SETTANTA MI DÀ TANTO (E I GIOVANI RIMANGONO DISOCCUPATI O SCAPPANO) – SECONDO UNA RICERCA DI UNIONCAMERE ALLA GUIDA DELLE AZIENDE ITALIANE CI SONO SEMPRE PIÙ ULTRA-SETTANTENNI. IN DIECI ANNI SI SONO PERSI PIÙ DI UN MILIONE E 300MILA CAPITANI D’IMPRESA SOTTO I 50 ANNI: OGGI SONO IL 53% IN MENO RISPETTO AL 2011 – DOVE SONO FINITI? PROBABILMENTE ALL’ESTERO, DOVE GUADAGNANO DI PIÙ, SONO MAGGIORMENTE RISPETTATI E DOVE IL RICAMBIO GENERAZIONALE È UNA COSA SERIA…
-Attilio Barbieri per “Libero quotidiano”

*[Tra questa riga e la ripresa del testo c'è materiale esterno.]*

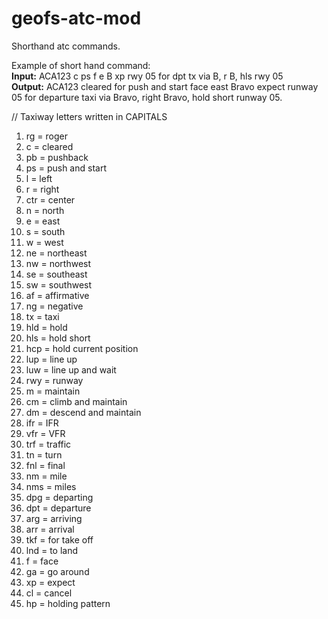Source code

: # geofs-atc-mod
Shorthand atc commands.

Example of short hand command:<br>
**Input:** ACA123 c ps f e B xp rwy 05 for dpt tx via B, r B, hls rwy 05<br>
**Output:** ACA123 cleared for push and start face east Bravo expect runway 05 for departure taxi via Bravo, right Bravo, hold short runway 05.

// Taxiway letters written in CAPITALS
1. rg = roger
2. c = cleared
3. pb = pushback
4. ps = push and start
5. l = left
6. r = right
7. ctr = center
8. n = north
9. e = east
10. s = south
11. w = west
12. ne = northeast
13. nw = northwest
14. se = southeast
15. sw = southwest
16. af = affirmative
17. ng = negative
18. tx = taxi
19. hld = hold
20. hls = hold short
21. hcp = hold current position
22. lup = line up
23. luw = line up and wait
24. rwy = runway
25. m = maintain
26. cm = climb and maintain
27. dm = descend and maintain
28. ifr = IFR
29. vfr = VFR
30. trf = traffic
31. tn = turn
32. fnl = final
33. nm = mile
34. nms = miles
35. dpg = departing
36. dpt = departure
37. arg = arriving
38. arr = arrival
39. tkf = for take off
40. lnd = to land
41. f = face
42. ga = go around
43. xp = expect
44. cl = cancel
45. hp = holding pattern
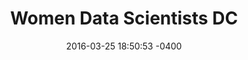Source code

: ---
layout: post
title:  "Women Data Scientists DC"
date:   2016-03-25 18:50:53 -0400
categories: member
name: Women Data Science DC
description: Women Data Scientists DC is a group for women who are data scientists, women who want to be data scientists, and supporters of women in data science. We host events supporting and empowering women in the data science community.
logo: assets/icons/womendatascience.jpeg
link: http://www.datacommunitydc.org/women-data-scientists-dc/
twitter: WomenDataSci
---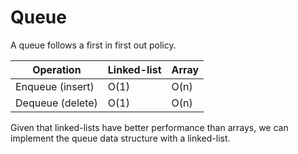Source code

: # Queue

A queue follows a first in first out policy.

| Operation        | Linked-list | Array |
| ---------------- | ----------- | ----- |
| Enqueue (insert) | O(1)        | O(n)  |
| Dequeue (delete) | O(1)        | O(n)  |

Given that linked-lists have better performance than arrays, we can implement the queue data structure with a linked-list. 
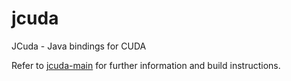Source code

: # jcuda
JCuda - Java bindings for CUDA

Refer to [jcuda-main](https://github.com/jcuda/jcuda-main) for further
information and build instructions.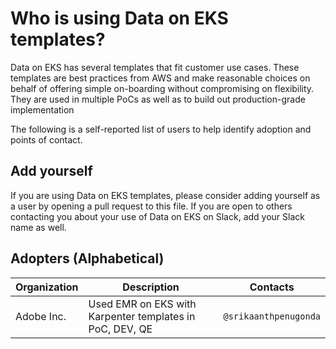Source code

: # Who is using Data on EKS templates?
Data on EKS has several templates that fit customer use cases. These templates are best practices from AWS and make reasonable choices on behalf of offering simple on-boarding without compromising on flexibility. They are used in multiple PoCs as well as to build out production-grade implementation

The following is a self-reported list of users to help identify adoption and points of contact.

## Add yourself
If you are using Data on EKS templates, please consider adding yourself as a user by opening a pull request to this file.
If you are open to others contacting you about your use of Data on EKS on Slack, add your Slack name as well.

## Adopters (Alphabetical)

| Organization | Description | Contacts |
| --- | --- | --- |
| Adobe Inc. | Used EMR on EKS with Karpenter templates in PoC, DEV, QE | `@srikaanthpenugonda` |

Al timone delle imprese italiane ci sono sempre meno giovani. Nella realtà sta accadendo l'esatto contrario di quello che la narrazione prevalente ha accreditato da tempo. Si tratta di dati incontrovertibili.
Secondo un'analisi condotta da Unioncamere e Infocamere sul Registro delle imprese tenuto dalle Camere di commercio, in dieci anni si sono persi oltre un milione e 300mila capitani di impresa under 49. Per la precisione oggi sono il 53% in meno rispetto al 2011. Nel medesimo lasso di tempo sono aumentati gli ultrasettantenni che pesano il 27% in più rispetto a dieci anni or sono.
Tra il 2011 e il 2021 il sistema imprenditoriale italiano ha registrato un forte aumento dell'età della classe dirigente. «Ci sono sempre più teste grigie fra titolari, amministratori e soci al comando delle imprese, soprattutto al Sud dove gli over 70 sono aumentati addirittura del 41%, a fronte di un dimezzamento dei condottieri con meno di cinquant' anni», scrivono i curatori della ricerca. Un fenomeno che contraddice l'immagine stereotipata da un management sempre più giovane e più rampante, incline ai cambiamenti e alle innovazioni.
Addirittura in procinto di lanciare una rivoluzione digitale, soppiantando i modelli di gestione d'impresa classici. Nulla di tutto questo trova conferma nella realtà.
UNDER 30 INTROVABILI
Più nel dettaglio, la classe di età con meno di 30 anni fra imprenditori e manager si è ridotta del 25,9% e del 28% quella fra i 30 e i 49 anni.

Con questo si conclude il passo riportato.